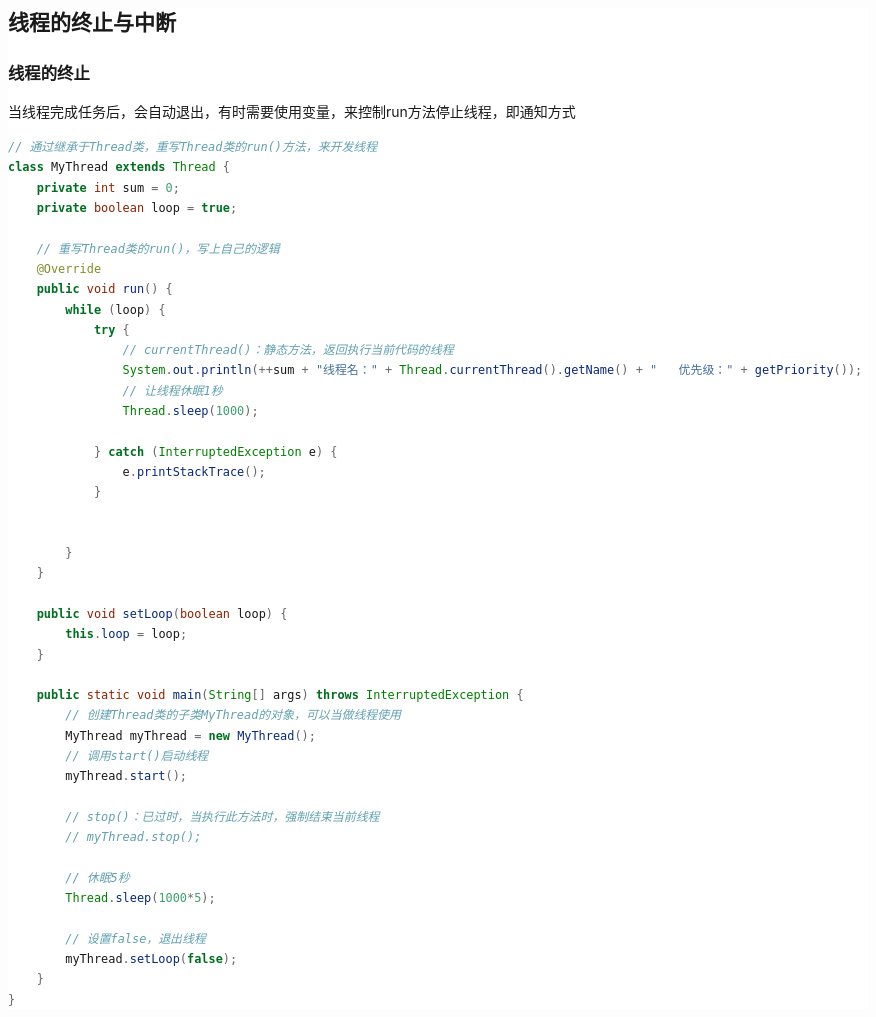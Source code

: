 

## 线程的终止与中断

### 线程的终止

当线程完成任务后，会自动退出，有时需要使用变量，来控制run方法停止线程，即通知方式

```java
// 通过继承于Thread类，重写Thread类的run()方法，来开发线程
class MyThread extends Thread {
    private int sum = 0;
    private boolean loop = true;

    // 重写Thread类的run()，写上自己的逻辑
    @Override
    public void run() {
        while (loop) {
            try {
                // currentThread()：静态方法，返回执行当前代码的线程
                System.out.println(++sum + "线程名：" + Thread.currentThread().getName() + "   优先级：" + getPriority());
                // 让线程休眠1秒
                Thread.sleep(1000);

            } catch (InterruptedException e) {
                e.printStackTrace();
            }


        }
    }

    public void setLoop(boolean loop) {
        this.loop = loop;
    }

    public static void main(String[] args) throws InterruptedException {
        // 创建Thread类的子类MyThread的对象，可以当做线程使用
        MyThread myThread = new MyThread();
        // 调用start()启动线程
        myThread.start();

        // stop()：已过时，当执行此方法时，强制结束当前线程
        // myThread.stop();

        // 休眠5秒
        Thread.sleep(1000*5);

        // 设置false，退出线程
        myThread.setLoop(false);
    }
}
```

-------------------------

ASSIGNED TASK:
Every entry above needs to be retyped exactly; drop the pictures.

TASK RESPONSE:
Source code

: 

## 线程的终止与中断

### 线程的终止

当线程完成任务后，会自动退出，有时需要使用变量，来控制run方法停止线程，即通知方式

```java
// 通过继承于Thread类，重写Thread类的run()方法，来开发线程
class MyThread extends Thread {
    private int sum = 0;
    private boolean loop = true;

    // 重写Thread类的run()，写上自己的逻辑
    @Override
    public void run() {
        while (loop) {
            try {
                // currentThread()：静态方法，返回执行当前代码的线程
                System.out.println(++sum + "线程名：" + Thread.currentThread().getName() + "   优先级：" + getPriority());
                // 让线程休眠1秒
                Thread.sleep(1000);

            } catch (InterruptedException e) {
                e.printStackTrace();
            }


        }
    }

    public void setLoop(boolean loop) {
        this.loop = loop;
    }

    public static void main(String[] args) throws InterruptedException {
        // 创建Thread类的子类MyThread的对象，可以当做线程使用
        MyThread myThread = new MyThread();
        // 调用start()启动线程
        myThread.start();

        // stop()：已过时，当执行此方法时，强制结束当前线程
        // myThread.stop();

        // 休眠5秒
        Thread.sleep(1000*5);

        // 设置false，退出线程
        myThread.setLoop(false);
    }
}
```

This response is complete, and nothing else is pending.